INSTRUCTIONS FOR THE TASK: Your reply must contain the full listing below, reproduced exactly, but no pictures.

EXERCISE INPUTS:
--------

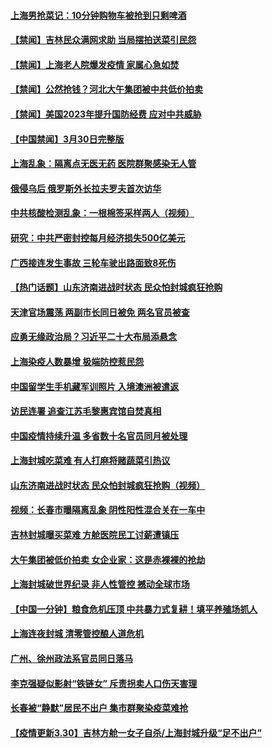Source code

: #### [上海男抢菜记：10分钟购物车被抢到只剩啤酒](../pages/prog204/a103387588.md) 
#### [【禁闻】吉林民众满网求助 当局摆拍送菜引民怨](../pages/prog204/a103387544.md) 
#### [【禁闻】上海老人院爆发疫情 家属心急如焚](../pages/prog204/a103387539.md) 
#### [【禁闻】公然抢钱？河北大午集团被中共低价拍卖](../pages/prog204/a103387542.md) 
#### [【禁闻】美国2023年提升国防经费 应对中共威胁](../pages/prog204/a103387536.md) 
#### [【中国禁闻】3月30日完整版](../pages/prog204/a103387575.md) 
#### [上海乱象：隔离点无医无药 医院群聚感染无人管](../pages/prog204/a103387550.md) 
#### [俄侵乌后 俄罗斯外长拉夫罗夫首次访华](../pages/prog204/a103387510.md) 
#### [中共核酸检测乱象：一根棉签采样两人（视频）](../pages/prog204/a103387508.md) 
#### [研究：中共严密封控每月经济损失500亿美元](../pages/prog204/a103387339.md) 
#### [广西接连发生事故 三轮车驶出路面致8死伤](../pages/prog204/a103387390.md) 
#### [【热门话题】山东济南进战时状态 民众怕封城疯狂抢购](../pages/prog204/a103387296.md) 
#### [天津官场震荡 两副市长同日被免 两名官员被查](../pages/prog204/a103387299.md) 
#### [应勇无缘政治局？习近平二十大布局添悬念](../pages/prog204/a103387344.md) 
#### [上海染疫人数暴增 极端防控惹民怨](../pages/prog204/a103387316.md) 
#### [中国留学生手机藏军训照片 入境澳洲被遣返](../pages/prog204/a103387323.md) 
#### [访民连署 追查江苏毛黎惠宾馆自焚真相](../pages/prog204/a103387314.md) 
#### [中国疫情持续升温 多省数十名官员同月被处理](../pages/prog204/a103387253.md) 
#### [上海封城吃菜难 有人打麻将赌蔬菜引热议](../pages/prog204/a103387267.md) 
#### [山东济南进战时状态 民众怕封城疯狂抢购（视频）](../pages/prog204/a103387248.md) 
#### [视频：长春市曝隔离乱象 阴性阳性混合关在一车中](../pages/prog204/a103387103.md) 
#### [吉林封城曝买菜难 方舱医院民工讨薪遭镇压](../pages/prog204/a103387237.md) 
#### [大午集团被低价拍卖 女企业家：这是赤裸裸的抢劫](../pages/prog204/a103387227.md) 
#### [上海封城破世界纪录 非人性管控 撼动全球市场](../pages/prog204/a103387029.md) 
#### [【中国一分钟】粮食危机压顶 中共暴力式复耕！填平养殖场抓人](../pages/prog204/a103387040.md) 
#### [上海连夜封城 清零管控酿人道危机](../pages/prog204/a103387059.md) 
#### [广州、徐州政法系官员同日落马](../pages/prog204/a103386975.md) 
#### [李克强疑似影射“铁链女” 斥责拐卖人口伤天害理](../pages/prog204/a103387017.md) 
#### [长春被“静默”居民不出户 集市群聚染疫菜难抢](../pages/prog204/a103386926.md) 
#### [【疫情更新3.30】吉林方舱一女子自杀/上海封城升级“足不出户”](../pages/prog204/a103384636.md)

--------

RESULT OF THE EXERCISE:
Source code

: #### [上海男抢菜记：10分钟购物车被抢到只剩啤酒](../pages/prog204/a103387588.md) 
#### [【禁闻】吉林民众满网求助 当局摆拍送菜引民怨](../pages/prog204/a103387544.md) 
#### [【禁闻】上海老人院爆发疫情 家属心急如焚](../pages/prog204/a103387539.md) 
#### [【禁闻】公然抢钱？河北大午集团被中共低价拍卖](../pages/prog204/a103387542.md) 
#### [【禁闻】美国2023年提升国防经费 应对中共威胁](../pages/prog204/a103387536.md) 
#### [【中国禁闻】3月30日完整版](../pages/prog204/a103387575.md) 
#### [上海乱象：隔离点无医无药 医院群聚感染无人管](../pages/prog204/a103387550.md) 
#### [俄侵乌后 俄罗斯外长拉夫罗夫首次访华](../pages/prog204/a103387510.md) 
#### [中共核酸检测乱象：一根棉签采样两人（视频）](../pages/prog204/a103387508.md) 
#### [研究：中共严密封控每月经济损失500亿美元](../pages/prog204/a103387339.md) 
#### [广西接连发生事故 三轮车驶出路面致8死伤](../pages/prog204/a103387390.md) 
#### [【热门话题】山东济南进战时状态 民众怕封城疯狂抢购](../pages/prog204/a103387296.md) 
#### [天津官场震荡 两副市长同日被免 两名官员被查](../pages/prog204/a103387299.md) 
#### [应勇无缘政治局？习近平二十大布局添悬念](../pages/prog204/a103387344.md) 
#### [上海染疫人数暴增 极端防控惹民怨](../pages/prog204/a103387316.md) 
#### [中国留学生手机藏军训照片 入境澳洲被遣返](../pages/prog204/a103387323.md) 
#### [访民连署 追查江苏毛黎惠宾馆自焚真相](../pages/prog204/a103387314.md) 
#### [中国疫情持续升温 多省数十名官员同月被处理](../pages/prog204/a103387253.md) 
#### [上海封城吃菜难 有人打麻将赌蔬菜引热议](../pages/prog204/a103387267.md) 
#### [山东济南进战时状态 民众怕封城疯狂抢购（视频）](../pages/prog204/a103387248.md) 
#### [视频：长春市曝隔离乱象 阴性阳性混合关在一车中](../pages/prog204/a103387103.md) 
#### [吉林封城曝买菜难 方舱医院民工讨薪遭镇压](../pages/prog204/a103387237.md) 
#### [大午集团被低价拍卖 女企业家：这是赤裸裸的抢劫](../pages/prog204/a103387227.md) 
#### [上海封城破世界纪录 非人性管控 撼动全球市场](../pages/prog204/a103387029.md) 
#### [【中国一分钟】粮食危机压顶 中共暴力式复耕！填平养殖场抓人](../pages/prog204/a103387040.md) 
#### [上海连夜封城 清零管控酿人道危机](../pages/prog204/a103387059.md) 
#### [广州、徐州政法系官员同日落马](../pages/prog204/a103386975.md) 
#### [李克强疑似影射“铁链女” 斥责拐卖人口伤天害理](../pages/prog204/a103387017.md) 
#### [长春被“静默”居民不出户 集市群聚染疫菜难抢](../pages/prog204/a103386926.md) 
#### [【疫情更新3.30】吉林方舱一女子自杀/上海封城升级“足不出户”](../pages/prog204/a103384636.md)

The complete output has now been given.